Please set down, unchanged, the line containing "también puedes unirte](https://opencollective.com/infusionvlc)" and all the lines that follow it until the data below ends.

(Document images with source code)
☆ ☆ ☆
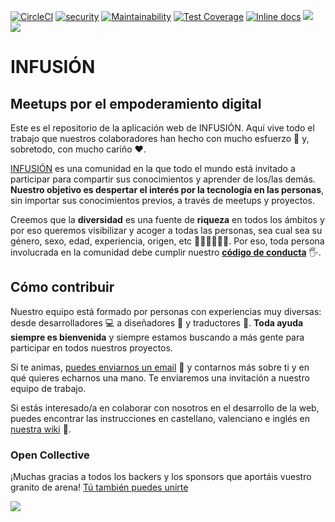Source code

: [![CircleCI](https://circleci.com/gh/infusionvlc/infusion/tree/master.svg?style=svg)](https://circleci.com/gh/infusionvlc/infusion/tree/master)
[![security](https://hakiri.io/github/infusionvlc/infusion/master.svg)](https://hakiri.io/github/infusionvlc/infusion/master) [![Maintainability](https://api.codeclimate.com/v1/badges/ba2c255c923866e968db/maintainability)](https://codeclimate.com/github/infusionvlc/infusion/maintainability) [![Test Coverage](https://api.codeclimate.com/v1/badges/ba2c255c923866e968db/test_coverage)](https://codeclimate.com/github/infusionvlc/infusion/test_coverage) [![Inline docs](http://inch-ci.org/github/infusionvlc/infusion.svg?branch=master)](http://inch-ci.org/github/infusionvlc/infusion) <img src="https://opencollective.com/infusionvlc/tiers/sponsor/badge.svg?label=sponsor&color=brightgreen" /> <img src="https://opencollective.com/infusionvlc/tiers/backer/badge.svg?label=backer&color=brightgreen" />

# INFUSIÓN
## Meetups por el empoderamiento digital
Este es el repositorio de la aplicación web de INFUSIÓN. Aquí vive todo el trabajo que nuestros colaboradores han hecho con mucho esfuerzo 💪 y, sobretodo, con mucho cariño ❤️.

[INFUSIÓN](http://www.infusionvlc.com) es una comunidad en la que todo el mundo está invitado a participar para compartir sus conocimientos y aprender de los/las demás. **Nuestro objetivo es despertar el interés por la tecnología en las personas**, sin importar sus conocimientos previos, a través de meetups y proyectos.

Creemos que la **diversidad** es una fuente de **riqueza** en todos los ámbitos y por eso queremos visibilizar y acoger a todas las personas, sea cual sea su género, sexo, edad, experiencia, origen, etc 👱🧔🏽👨‍🌾👵. Por eso, toda persona involucrada en la comunidad debe cumplir nuestro **[código de conducta](http://www.infusionvlc.com/reglas)** 🖐️.

## Cómo contribuir
Nuestro equipo está formado por personas con experiencias muy diversas: desde desarrolladores 💻 a diseñadores 🎨 y traductores 💬. **Toda ayuda siempre es bienvenida** y siempre estamos buscando a más gente para participar en todos nuestros proyectos.

Si te animas, [puedes enviarnos un email](mailto:hola@infusionvlc.com) 📮 y contarnos más sobre ti y en qué quieres echarnos una mano. Te enviaremos una invitación a nuestro equipo de trabajo.

Si estás interesado/a en colaborar con nosotros en el desarrollo de la web, puedes encontrar las instrucciones en castellano, valenciano e inglés en [nuestra wiki](https://github.com/infusionvlc/infusion/wiki) 📓.


### Open Collective

¡Muchas gracias a todos los backers y los sponsors que aportáis vuestro granito de arena! [Tú también puedes unirte](https://opencollective.com/infusionvlc)

<a href="https://opencollective.com/infusionvlc#backers" target="_blank"><img src="https://opencollective.com/infusionvlc/backers.svg?width=890"></a>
☆ ☆ ☆
* ANSWER TO THIS TASK
¡Muchas gracias a todos los backers y los sponsors que aportáis vuestro granito de arena! [Tú también puedes unirte](https://opencollective.com/infusionvlc)

<a href="https://opencollective.com/infusionvlc#backers" target="_blank"><img src="https://opencollective.com/infusionvlc/backers.svg?width=890"></a>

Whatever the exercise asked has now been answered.